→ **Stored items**
Content starts
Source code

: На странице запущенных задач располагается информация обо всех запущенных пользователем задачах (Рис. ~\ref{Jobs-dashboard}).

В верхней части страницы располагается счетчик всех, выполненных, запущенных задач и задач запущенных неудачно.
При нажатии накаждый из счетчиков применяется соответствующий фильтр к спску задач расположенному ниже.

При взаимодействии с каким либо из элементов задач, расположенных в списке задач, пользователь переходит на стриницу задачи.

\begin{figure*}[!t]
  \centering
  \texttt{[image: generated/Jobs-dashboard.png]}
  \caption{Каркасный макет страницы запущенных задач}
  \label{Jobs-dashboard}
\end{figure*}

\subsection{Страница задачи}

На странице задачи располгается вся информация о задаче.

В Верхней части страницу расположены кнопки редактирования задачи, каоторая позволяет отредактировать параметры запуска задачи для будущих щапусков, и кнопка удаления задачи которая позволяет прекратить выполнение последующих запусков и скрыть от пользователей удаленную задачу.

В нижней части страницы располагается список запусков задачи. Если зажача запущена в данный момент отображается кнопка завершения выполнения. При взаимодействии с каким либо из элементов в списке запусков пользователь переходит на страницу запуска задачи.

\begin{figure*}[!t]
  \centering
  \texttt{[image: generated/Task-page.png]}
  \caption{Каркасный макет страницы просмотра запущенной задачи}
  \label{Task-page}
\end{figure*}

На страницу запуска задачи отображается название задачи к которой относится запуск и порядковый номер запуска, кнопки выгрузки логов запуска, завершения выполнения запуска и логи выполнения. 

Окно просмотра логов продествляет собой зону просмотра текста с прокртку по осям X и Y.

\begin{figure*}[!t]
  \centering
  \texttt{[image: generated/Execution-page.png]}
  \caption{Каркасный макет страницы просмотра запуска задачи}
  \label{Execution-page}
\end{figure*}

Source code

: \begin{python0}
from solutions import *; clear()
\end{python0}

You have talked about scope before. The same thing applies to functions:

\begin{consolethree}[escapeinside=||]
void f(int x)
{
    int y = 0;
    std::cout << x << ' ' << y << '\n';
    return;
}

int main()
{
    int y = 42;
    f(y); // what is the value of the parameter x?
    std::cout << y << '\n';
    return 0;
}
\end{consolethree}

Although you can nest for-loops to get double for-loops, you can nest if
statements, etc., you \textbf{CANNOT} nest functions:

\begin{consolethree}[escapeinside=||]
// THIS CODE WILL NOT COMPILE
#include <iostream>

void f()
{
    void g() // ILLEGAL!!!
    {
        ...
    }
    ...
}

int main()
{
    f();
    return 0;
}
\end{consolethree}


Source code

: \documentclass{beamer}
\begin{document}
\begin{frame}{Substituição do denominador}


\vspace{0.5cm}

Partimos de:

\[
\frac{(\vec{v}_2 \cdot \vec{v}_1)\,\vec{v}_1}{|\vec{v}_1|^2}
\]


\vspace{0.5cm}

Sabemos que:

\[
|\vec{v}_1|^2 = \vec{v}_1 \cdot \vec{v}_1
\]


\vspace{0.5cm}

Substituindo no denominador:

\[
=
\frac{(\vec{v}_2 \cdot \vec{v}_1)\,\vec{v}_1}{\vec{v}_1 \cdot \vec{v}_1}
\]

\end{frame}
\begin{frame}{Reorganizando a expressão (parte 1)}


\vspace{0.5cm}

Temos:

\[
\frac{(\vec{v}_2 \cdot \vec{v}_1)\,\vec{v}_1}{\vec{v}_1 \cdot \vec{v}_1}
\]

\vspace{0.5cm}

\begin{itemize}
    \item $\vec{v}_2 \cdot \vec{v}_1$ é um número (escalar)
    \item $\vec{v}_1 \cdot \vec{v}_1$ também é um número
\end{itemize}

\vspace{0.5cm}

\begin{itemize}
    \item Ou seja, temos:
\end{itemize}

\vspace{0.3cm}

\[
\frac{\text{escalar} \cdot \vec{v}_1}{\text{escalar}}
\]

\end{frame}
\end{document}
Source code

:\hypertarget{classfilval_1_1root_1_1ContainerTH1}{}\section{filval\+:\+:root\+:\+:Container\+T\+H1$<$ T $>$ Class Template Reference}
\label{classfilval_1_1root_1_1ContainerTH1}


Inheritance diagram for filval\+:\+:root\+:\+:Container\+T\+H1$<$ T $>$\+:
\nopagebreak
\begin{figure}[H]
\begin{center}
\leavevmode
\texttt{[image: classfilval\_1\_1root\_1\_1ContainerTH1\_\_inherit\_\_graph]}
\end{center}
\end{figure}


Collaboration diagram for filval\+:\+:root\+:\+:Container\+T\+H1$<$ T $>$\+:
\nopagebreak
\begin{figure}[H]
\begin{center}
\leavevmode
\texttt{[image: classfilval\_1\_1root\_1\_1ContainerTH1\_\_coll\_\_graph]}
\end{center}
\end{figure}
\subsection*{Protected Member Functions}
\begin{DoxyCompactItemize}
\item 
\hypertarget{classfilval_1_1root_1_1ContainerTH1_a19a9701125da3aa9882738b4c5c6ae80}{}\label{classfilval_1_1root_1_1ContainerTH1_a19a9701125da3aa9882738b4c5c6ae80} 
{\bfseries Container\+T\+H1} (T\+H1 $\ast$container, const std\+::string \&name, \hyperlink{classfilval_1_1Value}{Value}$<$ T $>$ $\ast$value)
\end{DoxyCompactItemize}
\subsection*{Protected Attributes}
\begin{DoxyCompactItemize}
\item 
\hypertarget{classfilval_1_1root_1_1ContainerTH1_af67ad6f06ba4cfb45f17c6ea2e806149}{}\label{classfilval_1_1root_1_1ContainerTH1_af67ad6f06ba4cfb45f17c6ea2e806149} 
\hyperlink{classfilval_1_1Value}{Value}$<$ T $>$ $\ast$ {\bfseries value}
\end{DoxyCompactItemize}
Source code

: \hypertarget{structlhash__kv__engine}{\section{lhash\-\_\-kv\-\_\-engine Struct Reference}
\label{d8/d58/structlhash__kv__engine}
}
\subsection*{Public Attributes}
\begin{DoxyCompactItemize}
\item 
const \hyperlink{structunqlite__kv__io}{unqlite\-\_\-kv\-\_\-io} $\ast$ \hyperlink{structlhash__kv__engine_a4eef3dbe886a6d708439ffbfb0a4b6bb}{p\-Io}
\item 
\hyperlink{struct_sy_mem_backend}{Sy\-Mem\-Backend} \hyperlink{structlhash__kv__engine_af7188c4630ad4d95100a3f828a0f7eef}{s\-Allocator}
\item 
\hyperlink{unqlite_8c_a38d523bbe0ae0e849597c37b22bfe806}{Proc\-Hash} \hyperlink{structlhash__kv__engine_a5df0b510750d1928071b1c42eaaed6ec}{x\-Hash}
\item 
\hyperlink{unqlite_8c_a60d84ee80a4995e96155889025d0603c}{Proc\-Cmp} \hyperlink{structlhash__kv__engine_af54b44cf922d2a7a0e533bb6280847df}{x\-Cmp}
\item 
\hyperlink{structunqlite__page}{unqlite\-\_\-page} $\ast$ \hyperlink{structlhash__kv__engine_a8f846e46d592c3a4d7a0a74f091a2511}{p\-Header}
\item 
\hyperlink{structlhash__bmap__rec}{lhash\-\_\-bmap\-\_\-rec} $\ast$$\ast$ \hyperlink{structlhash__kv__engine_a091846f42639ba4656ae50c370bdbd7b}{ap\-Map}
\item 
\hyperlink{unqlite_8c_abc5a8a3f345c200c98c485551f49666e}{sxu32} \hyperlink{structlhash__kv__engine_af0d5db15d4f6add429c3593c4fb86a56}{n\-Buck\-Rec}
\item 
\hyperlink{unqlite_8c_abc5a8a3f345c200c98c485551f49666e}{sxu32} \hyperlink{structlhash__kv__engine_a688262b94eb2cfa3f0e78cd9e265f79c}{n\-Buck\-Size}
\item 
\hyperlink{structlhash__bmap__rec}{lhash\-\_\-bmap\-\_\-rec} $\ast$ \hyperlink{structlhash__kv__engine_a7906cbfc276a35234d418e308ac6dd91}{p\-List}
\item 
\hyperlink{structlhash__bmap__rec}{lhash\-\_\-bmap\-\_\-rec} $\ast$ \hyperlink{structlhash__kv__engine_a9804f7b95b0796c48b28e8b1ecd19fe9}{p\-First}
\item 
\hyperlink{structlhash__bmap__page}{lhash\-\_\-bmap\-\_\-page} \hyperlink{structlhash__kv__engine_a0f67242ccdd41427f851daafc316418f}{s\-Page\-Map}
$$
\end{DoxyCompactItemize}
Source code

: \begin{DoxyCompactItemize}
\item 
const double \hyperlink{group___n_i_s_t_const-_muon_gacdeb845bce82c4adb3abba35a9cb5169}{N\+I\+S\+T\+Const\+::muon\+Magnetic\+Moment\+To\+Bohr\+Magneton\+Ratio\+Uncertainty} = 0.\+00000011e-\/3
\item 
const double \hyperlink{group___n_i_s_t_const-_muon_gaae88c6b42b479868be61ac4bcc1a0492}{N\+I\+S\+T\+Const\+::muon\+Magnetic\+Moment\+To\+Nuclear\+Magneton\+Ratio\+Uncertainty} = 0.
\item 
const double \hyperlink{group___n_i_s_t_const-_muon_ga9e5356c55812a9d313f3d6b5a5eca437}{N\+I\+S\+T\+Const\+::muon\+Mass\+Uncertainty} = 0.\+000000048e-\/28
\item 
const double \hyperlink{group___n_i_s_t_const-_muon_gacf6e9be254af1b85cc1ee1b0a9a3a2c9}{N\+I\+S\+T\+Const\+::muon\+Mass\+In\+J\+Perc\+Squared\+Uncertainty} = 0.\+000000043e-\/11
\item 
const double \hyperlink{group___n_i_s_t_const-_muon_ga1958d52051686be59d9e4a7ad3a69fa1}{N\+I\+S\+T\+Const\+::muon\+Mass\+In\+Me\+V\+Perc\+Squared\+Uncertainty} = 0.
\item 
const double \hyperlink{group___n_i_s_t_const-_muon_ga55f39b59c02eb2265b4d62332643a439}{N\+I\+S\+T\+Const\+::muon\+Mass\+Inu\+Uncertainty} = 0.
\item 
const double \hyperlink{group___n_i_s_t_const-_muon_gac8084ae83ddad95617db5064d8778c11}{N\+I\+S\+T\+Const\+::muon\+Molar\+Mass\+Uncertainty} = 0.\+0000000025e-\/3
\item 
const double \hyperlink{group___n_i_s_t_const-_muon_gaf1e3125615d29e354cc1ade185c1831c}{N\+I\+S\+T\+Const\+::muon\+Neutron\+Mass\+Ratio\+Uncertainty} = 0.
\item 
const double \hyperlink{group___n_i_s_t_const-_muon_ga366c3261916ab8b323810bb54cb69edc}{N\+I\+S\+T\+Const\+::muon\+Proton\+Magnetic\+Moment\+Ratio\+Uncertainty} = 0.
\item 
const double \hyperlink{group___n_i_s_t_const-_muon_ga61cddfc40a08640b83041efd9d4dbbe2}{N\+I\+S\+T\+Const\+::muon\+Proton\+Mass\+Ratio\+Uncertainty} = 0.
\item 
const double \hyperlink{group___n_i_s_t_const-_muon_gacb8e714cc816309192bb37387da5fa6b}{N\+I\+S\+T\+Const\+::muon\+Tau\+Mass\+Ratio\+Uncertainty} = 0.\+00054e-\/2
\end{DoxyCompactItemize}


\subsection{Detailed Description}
Content ends
Within the data above, pick out all lines holding the word "либо".

→ **ANSWER BELOW**
При взаимодействии с каким либо из элементов задач, расположенных в списке задач, пользователь переходит на стриницу задачи.
В нижней части страницы располагается список запусков задачи. Если зажача запущена в данный момент отображается кнопка завершения выполнения. При взаимодействии с каким либо из элементов в списке запусков пользователь переходит на страницу запуска задачи.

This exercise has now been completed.